The rate of erosion where Rockin's River Resort meets the river near the Salmon River Bridge, about 30 kilometres north of Prince George, is about a half-foot an hour, FFGRD spokeswoman Renee McCloskey said Wednesday afternoon.

"So if things stay at that same rate, the home has about four-and-a-half days before it becomes part of the the river," she said.

As a result, the FFGRD is seeking approval from the provincial emergency program to carry out mitigation work to protect the property, likely in the form of rip-rap, McCloskey said.

Resort co-owner Robin Stoy has been watching the Salmon River eat away at her property for the last five springs but has never seen it on such a scale until now.

"Right now, from my back door to the river is 87 feet," Stoy said Wednesday morning. "I replaced the well two years ago and we placed it halfway in the yard and it's now teetering in the river."

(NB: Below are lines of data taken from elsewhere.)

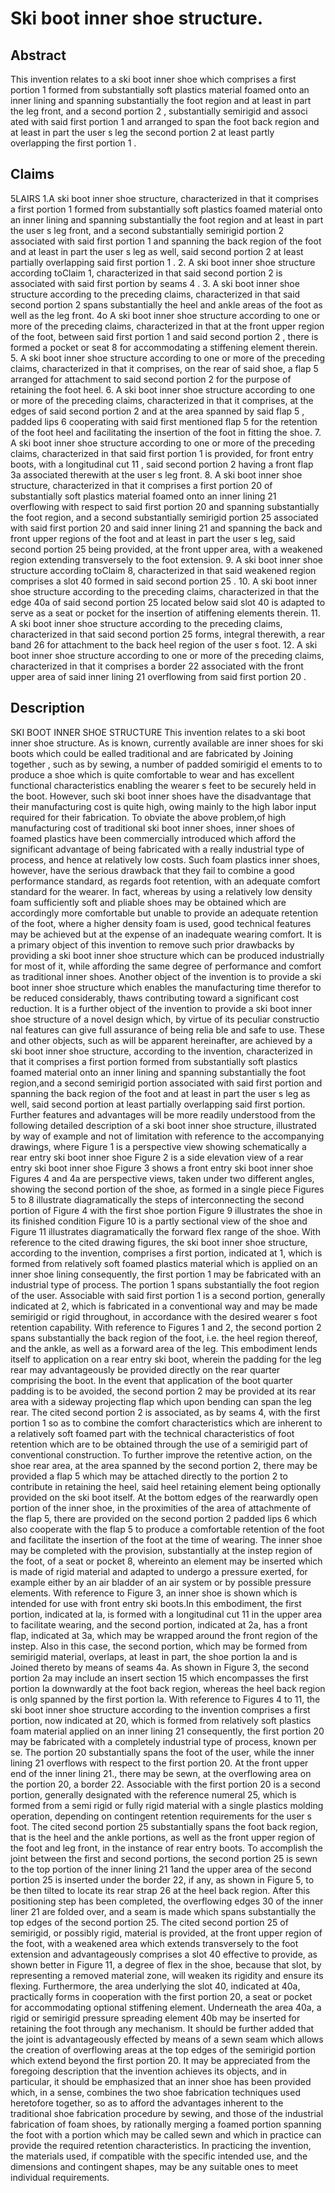 # Ski boot inner shoe structure.

## Abstract
This invention relates to a ski boot inner shoe which comprises a first portion 1 formed from substantially soft plastics material foamed onto an inner lining and spanning substantially the foot region and at least in part the leg front, and a second portion 2 , substantially semirigid and associ ated with said first portion 1 and arranged to span the foot back region and at least in part the user s leg the second portion 2 at least partly overlapping the first portion 1 .

## Claims
5LAIRS 1.A ski boot inner shoe structure, characterized in that it comprises a first portion 1 formed from substantially soft plastics foamed material onto an inner lining and spanning substantially the foot region and at least in part the user s leg front, and a second substantially semirigid portion 2 associated with said first portion 1 and spanning the back region of the foot and at least in part the user s leg as well, said second portion 2 at least partially overlapping said first portion 1 . 2. A ski boot inner shoe structure according toClaim 1, characterized in that said second portion 2 is associated with said first portion by seams 4 . 3. A ski boot inner shoe structure according to the preceding claims, characterized in that said second portion 2 spans substantially the heel and ankle areas of the foot as well as the leg front. 4o A ski boot inner shoe structure according to one or more of the preceding claims, characterized in that at the front upper region of the foot, between said first portion 1 and said second portion 2 , there is formed a pocket or seat 8 for accommodating a stiffening element therein. 5. A ski boot inner shoe structure according to one or more of the preceding claims, characterized in that it comprises, on the rear of said shoe, a flap 5 arranged for attachment to said second portion 2 for the purpose of retaining the foot heel. 6. A ski boot inner shoe structure according to one or more of the preceding claims, characterized in that it comprises, at the edges of said second portion 2 and at the area spanned by said flap 5 , padded lips 6 cooperating with said first mentioned flap 5 for the retention of the foot heel and facilitating the insertion of the foot in fitting the shoe. 7. A ski boot inner shoe structure according to one or more of the preceding claims, characterized in that said first portion 1 is provided, for front entry boots, with a longitudinal cut 11 , said second portion 2 having a front flap 3a associated therewith at the user s leg front. 8. A ski boot inner shoe structure, characterized in that it comprises a first portion 20 of substantially soft plastics material foamed onto an inner lining 21 overflowing with respect to said first portion 20 and spanning substantially the foot region, and a second substantially semirigid portion 25 associated with said first portion 20 and said inner lining 21 and spanning the back and front upper regions of the foot and at least in part the user s leg, said second portion 25 being provided, at the front upper area, with a weakened region extending transversely to the foot extension. 9. A ski boot inner shoe structure according toClaim 8, characterized in that said weakened region comprises a slot 40 formed in said second portion 25 . 10. A ski boot inner shoe structure according to the preceding claims, characterized in that the edge 40a of said second portion 25 located below said slot 40 is adapted to serve as a seat or pocket for the insertion of atiffening elements therein. 11. A ski boot inner shoe structure according to the preceding claims, characterized in that said second portion 25 forms, integral therewith, a rear band 26 for attachment to the back heel region of the user s foot. 12. A ski boot inner shoe structure according to one or more of the preceding claims, characterized in that it comprises a border 22 associated with the front upper area of said inner lining 21 overflowing from said first portion 20 .

## Description
SKI BOOT INNER SHOE STRUCTURE This invention relates to a ski boot inner shoe structure. As is known, currently available are inner shoes for ski boots which could be ealled traditional and are fabricated by Joining together , such as by sewing, a number of padded somirigid el ements to to produce a shoe which is quite comfortable to wear and has excellent functional characteristics enabling the wearer s feet to be securely held in the boot. However, such ski boot inner shoes have the disadvantage that their manufacturing cost is quite high, owing mainly to the high labor input required for their fabrication. To obviate the above problem,of high manufacturing cost of traditional ski boot inner shoes, inner shoes of foamed plastics have been commercially introduced which afford the significant advantage of being fabricated with a really industrial type of process, and hence at relatively low costs. Such foam plastics inner shoes, however, have the serious drawback that they fail to combine a good performance standard, as regards foot retention, with an adequate comfort standard for the wearer. In fact, whereas by using a relatively low density foam sufficiently soft and pliable shoes may be obtained which are accordingly more comfortable but unable to provide an adequate retention of the foot, where a higher density foam is used, good technical features may be achieved but at the expense of an inadequate wearing comfort. It is a primary object of this invention to remove such prior drawbacks by providing a ski boot inner shoe structure which can be produced industrially for most of it, while affording the same degree of performance and comfort as traditional inner shoes. Another object of the invention is to provide a ski boot inner shoe structure which enables the manufacturing time therefor to be reduced considerably, thaws contributing toward a significant cost reduction. It is a further object of the invention to provide a ski boot inner shoe structure of a novel design which, by virtue of its peculiar constructio nal features can give full assurance of being relia ble and safe to use. These and other objects, such as will be apparent hereinafter, are achieved by a ski boot inner shoe structure, according to the invention, characterized in that it comprises a first portion formed from substantially soft plastics foamed material onto an inner lining and spanning substantially the foot region,and a second semirigid portion associated with said first portion and spanning the back region of the foot and at least in part the user s leg as well, said second portion at least partially overlapping said first portion. Further features and advantages will be more readily understood from the following detailed description of a ski boot inner shoe structure, illustrated by way of example and not of limitation with reference to the accompanying drawings, where Figure 1 is a perspective view showing schematically a rear entry ski boot inner shoe Figure 2 is a side elevation view of a rear entry ski boot inner shoe Figure 3 shows a front entry ski boot inner shoe Figures 4 and 4a are perspective views, taken under two different angles, showing the second portion of the shoe, as formed in a single piece Figures 5 to 8 illustrate diagramatically the steps of interconnecting the second portion of Figure 4 with the first shoe portion Figure 9 illustrates the shoe in its finished condition Figure 10 is a partly sectional view of the shoe and Figure 11 illustrates diagramatically the forward flex range of the shoe. With reference to the cited drawing figures, the ski boot inner shoe structure, according to the invention, comprises a first portion, indicated at 1, which is formed from relatively soft foamed plastics material which is applied on an inner shoe lining consequently, the first portion 1 may be fabricated with an industrial type of process. The portion 1 spans substantially the foot region of the user. Associable with said first portion 1 is a second portion, generally indicated at 2, which is fabricated in a conventional way and may be made semirigid or rigid throughout, in accordance with the desired wearer s foot retention capability. With reference to Figures 1 and 2, the second portion 2 spans substantially the back region of the foot, i.e. the heel region thereof, and the ankle, as well as a forward area of the leg. This embodiment lends itself to application on a rear entry ski boot, wherein the padding for the leg rear may advantageously be provided directly on the rear quarter comprising the boot. In the event that application of the boot quarter padding is to be avoided, the second portion 2 may be provided at its rear area with a sideway projecting flap which upon bending can span the leg rear. The cited second portion 2 is associated, as by seams 4, with the first portion 1 so as to combine the comfort characteristics which are inherent to a relatively soft foamed part with the technical characteristics of foot retention which are to be obtained through the use of a semirigid part of conventional construction. To further improve the retentive action, on the shoe rear area, at the area spanned by the second portion 2, there may be provided a flap 5 which may be attached directly to the portion 2 to contribute in retaining the heel, said heel retaining element being optionally provided on the ski boot itself. At the bottom edges of the rearwardly open portion of the inner shoe, in the proximities of the area of attachmente of the flap 5, there are provided on the second portion 2 padded lips 6 which also cooperate with the flap 5 to produce a comfortable retention of the foot and facilitate the insertion of the foot at the time of wearing. The inner shoe may be completed with the provision, substantially at the instep region of the foot, of a seat or pocket 8, whereinto an element may be inserted which is made of rigid material and adapted to undergo a pressure exerted, for example either by an air bladder of an air system or by possible pressure elements. With reference to Figure 3, an inner shoe is shown which is intended for use with front entry ski boots.In this embodiment, the first portion, indicated at la, is formed with a longitudinal cut 11 in the upper area to facilitate wearing, and the second portion, indicated at 2a, has a front flap, indicated at 3a, which may be wrapped around the front region of the instep. Also in this case, the second portion, which may be formed from semirigid material, overlaps, at least in part, the shoe portion la and is Joined thereto by means of seams 4a. As shown in Figure 3, the second portion 2a may include an insert section 15 which encompasses the first portion la downwardly at the foot back region, whereas the heel back region is onlg spanned by the first portion la. With reference to Figures 4 to 11, the ski boot inner shoe structure according to the invention comprises a first portion, now indicated at 20, which is formed from relatively soft plastics foam material applied on an inner lining 21 consequently, the first portion 20 may be fabricated with a completely industrial type of process, known per se. The portion 20 substantially spans the foot of the user, while the inner lining 21 overflows with respect to the first portion 20. At the front upper end of the inner lining 21., there may be sewn, at the overflowing area on the portion 20, a border 22. Associable with the first portion 20 is a second portion, generally designated with the reference numeral 25, which is formed from a semi rigid or fully rigid material with a single plastics molding operation, depending on contingent retention requirements for the user s foot. The cited second portion 25 substantially spans the foot back region, that is the heel and the ankle portions, as well as the front upper region of the foot and leg front, in the instance of rear entry boots. To accomplish the joint between the first and second portions, the second portion 25 is sewn to the top portion of the inner lining 21 1and the upper area of the second portion 25 is inserted under the border 22, if any, as shown in Figure 5, to be then tilted to locate its rear strap 26 at the heel back region. After this positioning step has been completed, the overflowing edges 30 of the inner liner 21 are folded over, and a seam is made which spans substantially the top edges of the second portion 25. The cited second portion 25 of semirigid, or possibly rigid, material is provided, at the front upper region of the foot, with a weakened area which extends transversely to the foot extension and advantageously comprises a slot 40 effective to provide, as shown better in Figure 11, a degree of flex in the shoe, because that slot, by representing a removed material zone, will weaken its rigidity and ensure its flexing. Furthermore, the area underlying the slot 40, indicated at 40a, practically forms in cooperation with the first portion 20, a seat or pocket for accommodating optional stiffening element. Underneath the area 40a, a rigid or semirigid pressure spreading element 40b may be inserted for retaining the foot through any mechanism. It should be further added that the joint is advantageously effected by means of a sewn seam which allows the creation of overflowing areas at the top edges of the semirigid portion which extend beyond the first portion 20. It may be appreciated from the foregoing description that the invention achieves its objects, and in particular, it should be emphasized that an inner shoe has been provided which, in a sense, combines the two shoe fabrication techniques used heretofore together, so as to afford the advantages inherent to the traditional shoe fabrication procedure by sewing, and those of the industrial fabrication of foam shoes, by rationally merging a foamed portion spanning the foot with a portion which may be called sewn and which in practice can provide the required retention characteristics. In practicing the invention, the materials used, if compatible with the specific intended use, and the dimensions and contingent shapes, may be any suitable ones to meet individual requirements.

She estimates as much as 500 feet of property has been lost to the river over the time she and partner Horst Schulz have owned the resort.

McCloskey said it's unlikely the river won't ease up anytime soon.

"The weather forecast for the next few days has things warming up, followed by some more periods of rain, so the likelihood that that rate of erosion could increase is pretty high," she said.

"It's become priority one to get an estimate of what we can do in that sport to shore up the home."

Stoy said the septic field has been washed away along several trees.

"I've been up three or four times through the night just checking on things because I took pictures one day and the next day there was at least six or seven more feet gone," Stoy said. "In the back there, it's all this beautiful dirt silt and that river is just chomping away at it.

"I'm not flooding yet, I'm grateful for that, but I'm losing land like crazy and it's heading for my house."

Stoy said she's regretted buying the property.

"Of course," she said.

She estimates about $30,000 was sunk into the home and the picnic tables and the wash house were also upgraded. "We were prepared for that, right, but certainly not prepared for what the river has given us," Stoy said.